BEGIN Entries provided

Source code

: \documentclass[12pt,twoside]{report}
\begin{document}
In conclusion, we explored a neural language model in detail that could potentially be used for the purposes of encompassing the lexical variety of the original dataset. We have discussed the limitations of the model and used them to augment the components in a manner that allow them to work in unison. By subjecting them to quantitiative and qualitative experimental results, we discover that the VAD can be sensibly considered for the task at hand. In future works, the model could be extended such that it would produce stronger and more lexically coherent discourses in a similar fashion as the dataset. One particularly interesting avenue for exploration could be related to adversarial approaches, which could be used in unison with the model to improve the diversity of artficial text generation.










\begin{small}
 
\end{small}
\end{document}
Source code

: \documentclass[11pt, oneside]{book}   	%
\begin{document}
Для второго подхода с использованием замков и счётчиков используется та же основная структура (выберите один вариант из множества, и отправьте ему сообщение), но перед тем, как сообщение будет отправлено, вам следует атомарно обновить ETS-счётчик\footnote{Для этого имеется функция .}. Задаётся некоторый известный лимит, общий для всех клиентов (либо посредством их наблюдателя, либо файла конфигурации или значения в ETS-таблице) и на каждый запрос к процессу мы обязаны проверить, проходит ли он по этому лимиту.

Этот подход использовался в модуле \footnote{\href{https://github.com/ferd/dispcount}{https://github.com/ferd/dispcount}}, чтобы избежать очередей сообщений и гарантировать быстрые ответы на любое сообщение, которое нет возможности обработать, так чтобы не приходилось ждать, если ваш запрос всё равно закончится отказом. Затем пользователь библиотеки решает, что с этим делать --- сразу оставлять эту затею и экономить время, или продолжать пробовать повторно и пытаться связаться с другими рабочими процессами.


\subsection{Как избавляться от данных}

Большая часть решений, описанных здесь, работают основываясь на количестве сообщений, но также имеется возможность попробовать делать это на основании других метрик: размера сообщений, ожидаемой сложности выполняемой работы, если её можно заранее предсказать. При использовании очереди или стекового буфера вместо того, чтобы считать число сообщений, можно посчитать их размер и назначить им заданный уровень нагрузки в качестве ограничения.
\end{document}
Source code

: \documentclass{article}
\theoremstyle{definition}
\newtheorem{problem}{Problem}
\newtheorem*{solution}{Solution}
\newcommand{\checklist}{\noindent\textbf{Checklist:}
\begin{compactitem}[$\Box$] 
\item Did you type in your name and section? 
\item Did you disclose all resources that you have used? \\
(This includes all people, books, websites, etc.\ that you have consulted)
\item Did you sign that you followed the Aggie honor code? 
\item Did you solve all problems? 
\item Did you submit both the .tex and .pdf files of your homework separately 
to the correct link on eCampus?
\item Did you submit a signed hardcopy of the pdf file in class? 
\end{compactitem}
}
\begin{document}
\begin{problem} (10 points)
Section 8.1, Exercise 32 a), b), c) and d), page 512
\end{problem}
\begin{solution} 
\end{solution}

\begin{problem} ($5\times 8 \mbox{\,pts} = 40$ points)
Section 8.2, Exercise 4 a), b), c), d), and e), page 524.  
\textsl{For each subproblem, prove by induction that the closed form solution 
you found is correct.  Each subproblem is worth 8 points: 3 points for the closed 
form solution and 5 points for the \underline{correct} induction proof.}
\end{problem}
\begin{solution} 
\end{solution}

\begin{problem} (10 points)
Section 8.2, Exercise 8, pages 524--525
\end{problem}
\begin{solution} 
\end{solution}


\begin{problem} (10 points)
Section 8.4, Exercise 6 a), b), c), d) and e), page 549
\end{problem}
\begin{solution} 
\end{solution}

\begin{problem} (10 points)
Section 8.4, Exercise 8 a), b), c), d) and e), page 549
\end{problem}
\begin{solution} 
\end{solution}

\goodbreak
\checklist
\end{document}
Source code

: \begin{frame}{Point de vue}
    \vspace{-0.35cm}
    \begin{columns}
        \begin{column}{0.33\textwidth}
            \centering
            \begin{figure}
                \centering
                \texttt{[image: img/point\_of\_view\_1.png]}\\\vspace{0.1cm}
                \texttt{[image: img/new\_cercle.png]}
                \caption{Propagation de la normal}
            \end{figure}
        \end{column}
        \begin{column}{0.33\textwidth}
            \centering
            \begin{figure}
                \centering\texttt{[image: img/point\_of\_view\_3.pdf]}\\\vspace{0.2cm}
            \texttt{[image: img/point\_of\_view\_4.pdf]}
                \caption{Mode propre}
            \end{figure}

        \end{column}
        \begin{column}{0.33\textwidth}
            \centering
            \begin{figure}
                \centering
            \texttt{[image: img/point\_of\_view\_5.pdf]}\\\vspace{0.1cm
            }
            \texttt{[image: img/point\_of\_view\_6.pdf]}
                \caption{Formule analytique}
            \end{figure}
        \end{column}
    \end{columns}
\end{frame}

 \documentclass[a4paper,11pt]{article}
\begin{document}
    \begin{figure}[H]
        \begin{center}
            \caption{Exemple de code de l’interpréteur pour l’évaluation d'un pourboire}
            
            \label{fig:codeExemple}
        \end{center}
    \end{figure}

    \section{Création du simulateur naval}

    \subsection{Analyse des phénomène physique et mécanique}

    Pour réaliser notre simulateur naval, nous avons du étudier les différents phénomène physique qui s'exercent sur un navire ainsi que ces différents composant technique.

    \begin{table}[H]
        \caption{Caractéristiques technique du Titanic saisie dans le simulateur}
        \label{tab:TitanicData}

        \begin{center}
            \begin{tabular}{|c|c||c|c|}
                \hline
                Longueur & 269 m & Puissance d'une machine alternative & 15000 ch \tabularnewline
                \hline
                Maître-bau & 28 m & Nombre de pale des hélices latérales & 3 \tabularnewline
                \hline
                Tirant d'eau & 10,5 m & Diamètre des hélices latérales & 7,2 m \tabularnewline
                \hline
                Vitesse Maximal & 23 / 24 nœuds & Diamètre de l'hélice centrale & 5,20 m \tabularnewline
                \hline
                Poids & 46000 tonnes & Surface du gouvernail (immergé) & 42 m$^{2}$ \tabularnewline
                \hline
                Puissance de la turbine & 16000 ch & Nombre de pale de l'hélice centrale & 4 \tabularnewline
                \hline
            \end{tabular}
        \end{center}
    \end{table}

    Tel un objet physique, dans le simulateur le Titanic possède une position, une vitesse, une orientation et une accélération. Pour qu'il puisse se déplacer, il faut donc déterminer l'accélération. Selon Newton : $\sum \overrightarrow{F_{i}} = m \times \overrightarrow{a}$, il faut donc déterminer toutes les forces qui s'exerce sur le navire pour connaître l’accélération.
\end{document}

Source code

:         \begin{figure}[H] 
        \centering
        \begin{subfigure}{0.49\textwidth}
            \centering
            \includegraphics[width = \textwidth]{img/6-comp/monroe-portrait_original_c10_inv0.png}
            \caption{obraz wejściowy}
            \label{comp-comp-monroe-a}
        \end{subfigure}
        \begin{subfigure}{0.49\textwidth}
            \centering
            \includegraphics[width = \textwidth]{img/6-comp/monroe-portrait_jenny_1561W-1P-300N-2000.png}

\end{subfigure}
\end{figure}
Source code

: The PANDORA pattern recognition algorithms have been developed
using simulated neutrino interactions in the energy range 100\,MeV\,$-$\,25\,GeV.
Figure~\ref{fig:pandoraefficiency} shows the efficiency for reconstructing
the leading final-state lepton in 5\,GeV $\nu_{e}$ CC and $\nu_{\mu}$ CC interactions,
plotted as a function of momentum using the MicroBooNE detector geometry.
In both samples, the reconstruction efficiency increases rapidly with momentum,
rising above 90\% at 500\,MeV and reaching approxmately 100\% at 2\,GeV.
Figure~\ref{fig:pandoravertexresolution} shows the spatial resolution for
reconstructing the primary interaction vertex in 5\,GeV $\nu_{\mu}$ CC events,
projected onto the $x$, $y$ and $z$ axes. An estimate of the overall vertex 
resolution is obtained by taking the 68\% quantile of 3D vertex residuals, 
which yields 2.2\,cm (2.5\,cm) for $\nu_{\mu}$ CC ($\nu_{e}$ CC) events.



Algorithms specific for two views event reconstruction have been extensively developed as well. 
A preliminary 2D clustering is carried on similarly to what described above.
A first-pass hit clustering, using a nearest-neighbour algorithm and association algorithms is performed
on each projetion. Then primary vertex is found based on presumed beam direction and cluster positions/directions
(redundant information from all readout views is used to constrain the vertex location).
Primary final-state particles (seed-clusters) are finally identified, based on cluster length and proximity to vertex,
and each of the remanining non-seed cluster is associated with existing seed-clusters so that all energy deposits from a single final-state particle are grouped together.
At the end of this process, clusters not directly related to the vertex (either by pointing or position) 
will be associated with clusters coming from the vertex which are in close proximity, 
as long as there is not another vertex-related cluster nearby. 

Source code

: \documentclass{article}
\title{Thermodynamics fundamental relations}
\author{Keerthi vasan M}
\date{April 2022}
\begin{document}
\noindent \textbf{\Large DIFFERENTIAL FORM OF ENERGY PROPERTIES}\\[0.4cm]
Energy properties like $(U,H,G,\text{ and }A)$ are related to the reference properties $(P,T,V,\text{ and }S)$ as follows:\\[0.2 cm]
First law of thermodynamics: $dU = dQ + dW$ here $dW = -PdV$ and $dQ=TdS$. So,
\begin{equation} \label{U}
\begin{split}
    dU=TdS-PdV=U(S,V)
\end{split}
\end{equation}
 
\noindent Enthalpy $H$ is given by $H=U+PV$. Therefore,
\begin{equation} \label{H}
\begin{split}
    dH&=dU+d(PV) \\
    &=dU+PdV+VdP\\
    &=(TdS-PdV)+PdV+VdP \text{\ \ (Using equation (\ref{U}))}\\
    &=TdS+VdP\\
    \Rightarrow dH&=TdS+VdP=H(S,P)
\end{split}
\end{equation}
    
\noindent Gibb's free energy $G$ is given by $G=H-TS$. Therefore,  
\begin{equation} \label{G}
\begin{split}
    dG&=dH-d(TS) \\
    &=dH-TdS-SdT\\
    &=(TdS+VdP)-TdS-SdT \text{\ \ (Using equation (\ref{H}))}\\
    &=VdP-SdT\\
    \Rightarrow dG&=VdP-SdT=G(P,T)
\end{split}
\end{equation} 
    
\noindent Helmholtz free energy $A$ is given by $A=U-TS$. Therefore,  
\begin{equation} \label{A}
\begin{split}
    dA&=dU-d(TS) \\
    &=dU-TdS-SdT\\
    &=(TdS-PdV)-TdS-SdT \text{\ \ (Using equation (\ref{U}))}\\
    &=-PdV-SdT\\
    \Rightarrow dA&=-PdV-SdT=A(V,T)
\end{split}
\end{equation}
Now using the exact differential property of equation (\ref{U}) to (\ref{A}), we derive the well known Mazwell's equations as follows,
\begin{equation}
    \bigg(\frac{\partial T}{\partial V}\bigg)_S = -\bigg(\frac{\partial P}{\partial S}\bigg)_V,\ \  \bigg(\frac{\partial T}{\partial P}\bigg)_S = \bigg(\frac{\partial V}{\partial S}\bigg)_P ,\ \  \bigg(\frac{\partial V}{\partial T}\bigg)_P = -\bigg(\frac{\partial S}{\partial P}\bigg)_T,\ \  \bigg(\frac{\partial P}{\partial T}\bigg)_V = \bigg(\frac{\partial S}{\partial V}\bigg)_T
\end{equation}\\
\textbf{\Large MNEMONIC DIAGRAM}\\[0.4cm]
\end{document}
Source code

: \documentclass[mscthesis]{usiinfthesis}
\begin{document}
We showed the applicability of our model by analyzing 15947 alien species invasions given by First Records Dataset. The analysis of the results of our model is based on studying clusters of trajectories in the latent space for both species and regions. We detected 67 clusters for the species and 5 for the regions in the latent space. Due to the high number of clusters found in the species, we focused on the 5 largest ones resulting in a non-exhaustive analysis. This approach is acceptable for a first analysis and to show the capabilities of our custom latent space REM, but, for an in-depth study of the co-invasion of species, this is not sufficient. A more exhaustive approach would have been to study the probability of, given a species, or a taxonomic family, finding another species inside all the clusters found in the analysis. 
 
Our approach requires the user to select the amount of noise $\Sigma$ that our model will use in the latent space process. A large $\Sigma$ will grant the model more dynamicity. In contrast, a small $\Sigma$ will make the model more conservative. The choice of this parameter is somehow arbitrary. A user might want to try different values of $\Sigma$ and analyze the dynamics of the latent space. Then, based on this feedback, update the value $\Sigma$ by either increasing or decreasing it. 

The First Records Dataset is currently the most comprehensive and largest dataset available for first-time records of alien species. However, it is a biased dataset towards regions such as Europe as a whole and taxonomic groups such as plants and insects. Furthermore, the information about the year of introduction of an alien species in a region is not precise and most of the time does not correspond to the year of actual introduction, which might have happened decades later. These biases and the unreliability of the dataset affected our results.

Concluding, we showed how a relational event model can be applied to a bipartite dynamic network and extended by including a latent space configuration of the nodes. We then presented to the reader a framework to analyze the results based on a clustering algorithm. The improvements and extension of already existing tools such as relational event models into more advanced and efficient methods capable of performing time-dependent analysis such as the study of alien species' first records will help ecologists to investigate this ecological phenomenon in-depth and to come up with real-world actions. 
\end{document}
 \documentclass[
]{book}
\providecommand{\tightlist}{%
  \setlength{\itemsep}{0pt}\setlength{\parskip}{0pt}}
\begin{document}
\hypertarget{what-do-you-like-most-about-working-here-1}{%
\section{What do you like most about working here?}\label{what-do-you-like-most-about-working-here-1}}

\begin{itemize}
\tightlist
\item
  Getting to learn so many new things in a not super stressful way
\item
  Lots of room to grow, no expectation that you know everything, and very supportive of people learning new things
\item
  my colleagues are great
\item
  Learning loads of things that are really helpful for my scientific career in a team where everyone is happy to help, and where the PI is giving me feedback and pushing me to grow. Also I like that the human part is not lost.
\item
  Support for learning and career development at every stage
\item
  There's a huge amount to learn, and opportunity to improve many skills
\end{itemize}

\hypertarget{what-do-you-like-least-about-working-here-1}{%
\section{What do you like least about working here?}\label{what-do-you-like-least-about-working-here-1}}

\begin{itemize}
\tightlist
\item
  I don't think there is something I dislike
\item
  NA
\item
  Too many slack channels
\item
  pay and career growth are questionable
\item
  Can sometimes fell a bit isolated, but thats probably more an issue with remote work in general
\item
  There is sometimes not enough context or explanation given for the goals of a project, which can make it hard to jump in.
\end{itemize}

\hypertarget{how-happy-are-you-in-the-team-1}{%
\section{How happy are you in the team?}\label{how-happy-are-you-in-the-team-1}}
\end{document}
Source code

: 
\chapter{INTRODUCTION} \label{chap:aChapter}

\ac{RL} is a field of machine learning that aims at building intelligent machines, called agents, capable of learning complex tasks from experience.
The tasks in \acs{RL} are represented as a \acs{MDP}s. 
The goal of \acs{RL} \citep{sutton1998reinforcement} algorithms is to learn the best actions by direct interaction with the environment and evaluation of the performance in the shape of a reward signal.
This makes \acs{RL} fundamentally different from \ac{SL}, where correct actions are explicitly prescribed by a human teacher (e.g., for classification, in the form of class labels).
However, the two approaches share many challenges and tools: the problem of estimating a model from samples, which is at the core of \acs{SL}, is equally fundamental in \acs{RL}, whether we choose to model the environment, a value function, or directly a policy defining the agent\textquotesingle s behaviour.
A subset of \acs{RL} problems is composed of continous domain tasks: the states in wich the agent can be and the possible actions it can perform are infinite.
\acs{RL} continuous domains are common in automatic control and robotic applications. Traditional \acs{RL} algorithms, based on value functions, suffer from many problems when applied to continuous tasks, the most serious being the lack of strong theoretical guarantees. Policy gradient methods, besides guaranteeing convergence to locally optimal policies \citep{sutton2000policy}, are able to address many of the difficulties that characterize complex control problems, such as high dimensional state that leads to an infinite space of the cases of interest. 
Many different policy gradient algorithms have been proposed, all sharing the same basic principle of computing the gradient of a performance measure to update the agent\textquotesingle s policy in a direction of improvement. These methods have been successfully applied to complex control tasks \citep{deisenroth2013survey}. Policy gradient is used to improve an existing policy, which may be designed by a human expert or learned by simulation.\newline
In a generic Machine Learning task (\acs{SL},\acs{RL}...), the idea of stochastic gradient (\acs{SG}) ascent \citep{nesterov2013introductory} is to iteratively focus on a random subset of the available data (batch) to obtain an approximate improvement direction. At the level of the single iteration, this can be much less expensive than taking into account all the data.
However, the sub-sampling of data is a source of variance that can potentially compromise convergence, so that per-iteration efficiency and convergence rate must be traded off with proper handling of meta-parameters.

END Entries provided

For the word "directly", show every line of the entries that holds it.

At the end of this process, clusters not directly related to the vertex (either by pointing or position) 
However, the two approaches share many challenges and tools: the problem of estimating a model from samples, which is at the core of \acs{SL}, is equally fundamental in \acs{RL}, whether we choose to model the environment, a value function, or directly a policy defining the agent\textquotesingle s behaviour.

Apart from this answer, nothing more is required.